Two fellow professional travelers and I departed at 7:00 AM from Isle-sur-la-Sorgue, what had been my “home” in Provence for nearly three weeks. Our first stop was at a boulangerie on the way out of town to spend our perdiem on pains aux raisins, pains au chocolat and baguettes to bring on our trip to Italy. The pains aux raisins were devoured, still warm, on the drive, the rest was a gift for our colleagues already living in Tuscany, the land bereft of flavorful bread.

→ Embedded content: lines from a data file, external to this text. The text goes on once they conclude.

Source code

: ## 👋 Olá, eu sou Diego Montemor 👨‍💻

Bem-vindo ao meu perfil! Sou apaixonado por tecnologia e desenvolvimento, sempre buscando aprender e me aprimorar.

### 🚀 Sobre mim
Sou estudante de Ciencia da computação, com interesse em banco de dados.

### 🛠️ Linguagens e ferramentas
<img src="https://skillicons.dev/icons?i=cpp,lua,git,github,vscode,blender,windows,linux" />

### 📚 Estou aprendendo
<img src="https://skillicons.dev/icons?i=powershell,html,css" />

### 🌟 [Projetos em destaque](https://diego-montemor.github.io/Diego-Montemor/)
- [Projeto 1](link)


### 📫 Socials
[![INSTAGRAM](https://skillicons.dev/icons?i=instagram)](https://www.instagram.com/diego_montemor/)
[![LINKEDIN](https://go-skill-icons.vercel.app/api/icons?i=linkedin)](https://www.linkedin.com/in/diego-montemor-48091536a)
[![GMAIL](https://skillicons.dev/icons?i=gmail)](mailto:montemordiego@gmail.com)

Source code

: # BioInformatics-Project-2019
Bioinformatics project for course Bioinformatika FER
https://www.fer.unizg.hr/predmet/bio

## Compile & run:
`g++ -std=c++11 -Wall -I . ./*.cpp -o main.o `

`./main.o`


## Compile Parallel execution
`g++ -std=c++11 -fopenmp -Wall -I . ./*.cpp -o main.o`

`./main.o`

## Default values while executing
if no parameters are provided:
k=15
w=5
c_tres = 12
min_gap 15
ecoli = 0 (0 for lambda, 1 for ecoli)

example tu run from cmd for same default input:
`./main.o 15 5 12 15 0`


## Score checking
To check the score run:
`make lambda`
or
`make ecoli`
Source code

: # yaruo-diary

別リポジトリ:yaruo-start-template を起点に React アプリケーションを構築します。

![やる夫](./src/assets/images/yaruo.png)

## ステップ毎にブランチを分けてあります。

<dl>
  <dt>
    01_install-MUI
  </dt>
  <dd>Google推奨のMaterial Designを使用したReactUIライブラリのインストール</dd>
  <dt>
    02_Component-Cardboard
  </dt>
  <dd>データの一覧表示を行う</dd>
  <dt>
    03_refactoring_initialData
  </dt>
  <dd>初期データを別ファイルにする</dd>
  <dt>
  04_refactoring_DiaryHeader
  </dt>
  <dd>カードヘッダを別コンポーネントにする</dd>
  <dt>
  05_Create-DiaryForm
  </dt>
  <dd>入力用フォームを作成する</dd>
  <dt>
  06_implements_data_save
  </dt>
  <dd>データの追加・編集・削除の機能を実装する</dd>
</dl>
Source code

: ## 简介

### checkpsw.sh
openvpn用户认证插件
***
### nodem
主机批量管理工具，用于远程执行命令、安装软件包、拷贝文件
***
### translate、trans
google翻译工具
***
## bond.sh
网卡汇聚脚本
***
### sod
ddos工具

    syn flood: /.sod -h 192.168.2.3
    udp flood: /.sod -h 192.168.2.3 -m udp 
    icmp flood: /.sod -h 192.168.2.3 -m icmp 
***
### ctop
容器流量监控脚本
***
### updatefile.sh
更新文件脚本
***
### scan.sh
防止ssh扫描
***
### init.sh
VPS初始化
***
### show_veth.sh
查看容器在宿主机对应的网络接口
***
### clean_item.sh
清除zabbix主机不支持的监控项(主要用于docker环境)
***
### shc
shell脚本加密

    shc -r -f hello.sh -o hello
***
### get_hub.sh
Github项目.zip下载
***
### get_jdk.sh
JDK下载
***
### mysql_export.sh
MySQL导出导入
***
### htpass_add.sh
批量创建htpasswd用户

As we slowly wound our way out of Provence, I was enchanted by the names on every road sign, still in my honeymoon phase with the French language. Not long after entering the A8, we passed signs for Aix-en-Provence. I craned my neck to see if I could catch any glimpse of the famed town, noted as my well-traveled friend Alena’s favorite in France. But, alas, its Provençal charm was hidden from the highway. I gazed instead at an instantly familiar silhouette – Montagne Sainte-Victoire. I felt a smile grow across my face, imagining I felt the same awe as Monsieur Cezanne must have upon his first glimpses of the mountain he would make famous.

Cezanne's Montagne Sainte-Victoire

Cezanne’s Montagne Sainte-Victoire

The names along the A8 sped by: Pourrières, Brignoles, Le Muy, Fréjus. And finally the more familiar: Cannes and Nice. I’m not naturally lured by luxury, so these were places I assumed I would never bother to visit. But, now I can understand even the most basic appeal. The road clings to the coast and the vistas are breathtaking, interrupted only by the frequent tunnel, making the shining brilliance of the sun on the sea that much more dazzling each time we emerged from the darkness. It seemed worthless to try to capture any of it by camera and cheap to mutter “it’s beautiful” to the relative strangers seated next to me. But, really, it was beautiful.

Perhaps this beauty seemed even more poignant as they constituted my last minutes in France for the foreseeable future. As we crossed the border into Italy I felt a pang of something between disappointment and excitement. A feeling that had become all too familiar to me after celebrating nearly three decades of birthdays.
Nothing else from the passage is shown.